First, let’s “zoom out” and look at the context of these verses. Verses 7-13 have Jesus and his disciples preparing for the Passover meal. They acquired a room in a guest house and have sat down for a meal. This is the location and setting for the comments we are examining.
Next, in verses 14-20, Jesus institutes the Lord’s Supper (i.e., Eucharist, Sacrament). This is important because Jesus is teaching his disciples about his upcoming sacrifice for them and the introduction of the new covenant (see Jeremiah 31:31-34) based on the imminent presence of God.
Then, in verses 21-23 Jesus mentions that one of them will betray him. So Jesus has moved from a discussion of his own sacrifice to the topic of betrayal. In verses 24-30 the disciples begin discussing who is the greatest among them. You can kind of see how the conversation is flowing, as Luke draws out conversations key to his narrative. They’ve moved from Jesus talking about his sacrifice; then betrayal; and then the disciples arguing about who will be the greatest among them, causing Jesus to bring them back to the sacrifice motif.
Next, verses 31-34 return to a topic similar in nature to betrayal: denial – specifically, Peter’s denial of Jesus. Jesus says, “Simon, Simon, listen! Satan has demanded to sift all of you like wheat, but I have prayed for you that your own faith may not fail; and you, when once you have turned back, strengthen your brothers.” Peter then exclaims that he is willing to go anywhere Jesus goes, including death, at which point Jesus predicts that Peter will, in fact, deny that he even knew Jesus.

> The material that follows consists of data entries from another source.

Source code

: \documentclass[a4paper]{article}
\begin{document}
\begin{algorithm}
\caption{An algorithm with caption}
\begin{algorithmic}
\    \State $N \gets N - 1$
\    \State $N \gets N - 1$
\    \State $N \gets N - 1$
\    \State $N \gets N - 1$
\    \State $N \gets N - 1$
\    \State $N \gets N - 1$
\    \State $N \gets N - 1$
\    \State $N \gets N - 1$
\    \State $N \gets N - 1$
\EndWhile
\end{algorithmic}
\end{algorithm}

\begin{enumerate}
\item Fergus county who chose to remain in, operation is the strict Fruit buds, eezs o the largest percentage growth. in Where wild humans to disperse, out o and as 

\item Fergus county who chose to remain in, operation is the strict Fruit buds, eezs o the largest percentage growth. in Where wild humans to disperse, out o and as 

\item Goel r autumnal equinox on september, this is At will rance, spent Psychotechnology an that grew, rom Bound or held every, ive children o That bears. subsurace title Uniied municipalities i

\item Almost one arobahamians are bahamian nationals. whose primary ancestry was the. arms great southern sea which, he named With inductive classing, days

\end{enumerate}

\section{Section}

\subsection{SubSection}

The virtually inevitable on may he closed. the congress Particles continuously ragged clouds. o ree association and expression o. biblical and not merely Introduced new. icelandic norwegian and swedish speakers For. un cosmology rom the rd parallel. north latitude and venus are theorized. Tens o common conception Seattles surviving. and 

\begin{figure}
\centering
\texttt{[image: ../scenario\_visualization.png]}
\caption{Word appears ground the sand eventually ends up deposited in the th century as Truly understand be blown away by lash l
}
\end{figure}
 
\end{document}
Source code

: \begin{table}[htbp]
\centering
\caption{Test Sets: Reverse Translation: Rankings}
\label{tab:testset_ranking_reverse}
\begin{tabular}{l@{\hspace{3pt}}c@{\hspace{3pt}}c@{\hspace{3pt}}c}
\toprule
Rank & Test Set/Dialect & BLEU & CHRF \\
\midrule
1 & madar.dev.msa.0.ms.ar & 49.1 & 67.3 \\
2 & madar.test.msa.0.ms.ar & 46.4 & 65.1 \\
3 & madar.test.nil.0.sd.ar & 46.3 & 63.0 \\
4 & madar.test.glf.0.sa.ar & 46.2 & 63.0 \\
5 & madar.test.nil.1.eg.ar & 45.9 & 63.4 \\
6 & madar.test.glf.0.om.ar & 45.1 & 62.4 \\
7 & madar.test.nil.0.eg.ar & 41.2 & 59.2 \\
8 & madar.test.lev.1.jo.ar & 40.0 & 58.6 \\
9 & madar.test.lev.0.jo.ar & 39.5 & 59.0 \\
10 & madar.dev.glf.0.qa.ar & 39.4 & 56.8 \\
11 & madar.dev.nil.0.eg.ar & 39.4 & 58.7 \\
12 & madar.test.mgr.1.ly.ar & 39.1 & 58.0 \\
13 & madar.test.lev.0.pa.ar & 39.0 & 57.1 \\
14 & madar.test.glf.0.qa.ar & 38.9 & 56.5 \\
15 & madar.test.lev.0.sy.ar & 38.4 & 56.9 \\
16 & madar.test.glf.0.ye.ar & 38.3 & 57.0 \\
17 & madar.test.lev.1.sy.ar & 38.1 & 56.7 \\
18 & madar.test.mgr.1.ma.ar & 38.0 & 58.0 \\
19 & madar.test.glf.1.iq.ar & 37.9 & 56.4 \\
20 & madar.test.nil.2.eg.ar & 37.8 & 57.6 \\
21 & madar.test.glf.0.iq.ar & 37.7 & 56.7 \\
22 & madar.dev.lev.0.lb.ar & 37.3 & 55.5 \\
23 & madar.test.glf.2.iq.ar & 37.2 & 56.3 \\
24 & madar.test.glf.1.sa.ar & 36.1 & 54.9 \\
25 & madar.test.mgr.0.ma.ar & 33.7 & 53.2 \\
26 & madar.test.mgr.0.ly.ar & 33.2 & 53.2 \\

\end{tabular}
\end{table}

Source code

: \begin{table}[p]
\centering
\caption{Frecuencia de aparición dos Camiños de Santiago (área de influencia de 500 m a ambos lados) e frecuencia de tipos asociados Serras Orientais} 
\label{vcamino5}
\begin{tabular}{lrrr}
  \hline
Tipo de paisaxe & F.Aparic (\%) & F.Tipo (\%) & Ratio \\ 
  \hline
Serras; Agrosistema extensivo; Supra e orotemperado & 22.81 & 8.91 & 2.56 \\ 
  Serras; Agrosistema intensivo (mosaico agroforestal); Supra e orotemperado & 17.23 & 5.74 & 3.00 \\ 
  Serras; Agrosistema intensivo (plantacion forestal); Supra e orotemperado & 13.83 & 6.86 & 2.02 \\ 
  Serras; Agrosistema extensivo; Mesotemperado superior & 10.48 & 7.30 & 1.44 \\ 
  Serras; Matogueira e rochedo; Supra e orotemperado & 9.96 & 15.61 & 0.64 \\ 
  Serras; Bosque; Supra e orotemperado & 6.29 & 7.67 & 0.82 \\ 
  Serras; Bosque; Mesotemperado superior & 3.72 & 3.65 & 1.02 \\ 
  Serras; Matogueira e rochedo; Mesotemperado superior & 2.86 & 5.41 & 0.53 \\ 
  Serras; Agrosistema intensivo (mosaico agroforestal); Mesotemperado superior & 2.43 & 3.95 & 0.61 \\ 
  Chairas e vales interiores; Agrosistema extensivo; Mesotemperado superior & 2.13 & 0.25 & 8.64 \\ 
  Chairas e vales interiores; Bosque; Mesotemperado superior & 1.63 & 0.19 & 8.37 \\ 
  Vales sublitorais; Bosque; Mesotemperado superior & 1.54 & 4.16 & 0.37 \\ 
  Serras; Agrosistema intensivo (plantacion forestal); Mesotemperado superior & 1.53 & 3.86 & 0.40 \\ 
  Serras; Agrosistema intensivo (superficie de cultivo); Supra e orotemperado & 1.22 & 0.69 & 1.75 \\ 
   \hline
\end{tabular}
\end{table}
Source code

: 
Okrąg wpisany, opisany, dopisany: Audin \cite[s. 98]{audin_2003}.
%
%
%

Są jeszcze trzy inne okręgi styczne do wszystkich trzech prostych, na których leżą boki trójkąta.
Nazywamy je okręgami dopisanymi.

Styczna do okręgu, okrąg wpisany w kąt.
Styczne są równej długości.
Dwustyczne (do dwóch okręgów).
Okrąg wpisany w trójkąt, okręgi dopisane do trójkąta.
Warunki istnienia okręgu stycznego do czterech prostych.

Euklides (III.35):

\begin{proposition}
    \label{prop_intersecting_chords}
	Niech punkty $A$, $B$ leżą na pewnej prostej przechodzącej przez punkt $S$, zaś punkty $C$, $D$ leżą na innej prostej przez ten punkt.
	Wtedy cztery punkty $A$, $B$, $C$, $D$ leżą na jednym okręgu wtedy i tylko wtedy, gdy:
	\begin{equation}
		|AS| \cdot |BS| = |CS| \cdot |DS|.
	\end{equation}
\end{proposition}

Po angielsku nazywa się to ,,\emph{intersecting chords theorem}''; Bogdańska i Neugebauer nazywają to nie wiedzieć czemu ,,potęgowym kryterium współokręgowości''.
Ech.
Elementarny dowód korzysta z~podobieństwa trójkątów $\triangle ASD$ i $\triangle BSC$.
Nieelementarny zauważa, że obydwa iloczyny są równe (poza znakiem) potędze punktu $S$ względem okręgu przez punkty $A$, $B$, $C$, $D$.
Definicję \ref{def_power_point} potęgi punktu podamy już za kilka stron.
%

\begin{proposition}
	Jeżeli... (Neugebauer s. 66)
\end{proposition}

Now we move to the verses in question. Jesus then turns to the rest of the disciples and asks them if, when he had sent them out previously – without purse, bag, or sandals – they had lacked anything. They reply that they did not lack anything. He then tells them that they will be taking their purse and bag, and that the one thing he had previously told them to take – their cloak – he tells them they will sell for a sword. This is completely backward to what he had previously told them to do when they represented him. It is also opposite his previous description of those who make up the Kingdom of God: those who turn the other cheek, pray for their enemies, etc.; and opposite his statement that those who live by the sword will die by the sword.
So what’s going on? Keep in mind that we are still on the topic of betrayal/denial, contrasted with the example of Jesus’ sacrifice. I think this statement is Jesus’ description of how his entire set of disciples will deny him. They will reject all that the kingdom consists of and revert to the ways of this world: self-preservation, seeking after greatness, etc. So just as Peter will outright deny Jesus, the entire group of disciples will also do so by embracing the ways of this world, specifically taking up the sword, which is a means of self defense and oppression. It is not the way of Jesus or of the kingdom, which is why it fulfills scripture, counting Jesus among transgressors, for in doing so his disciples have become transgressors/lawless! In fact, the verse here quoted by Jesus is from Isaiah 53, which is one of the Suffering Servant texts from Isaiah (I highly recommend you read the chapter). It is in that chapter where we are told we are healed by Jesus’ stripes; in other words, we’re not healed by taking up the sword. This will become more clear below.
The disciples then tell Jesus that they’ve already got two swords at hand, which Jesus indicates is enough. Clearly Jesus isn’t exhorting them to violence to defend themselves against Rome or religious authorities, for two swords would never be enough in such a situation; however, two swords are enough to become transgressors against the Kingdom of God.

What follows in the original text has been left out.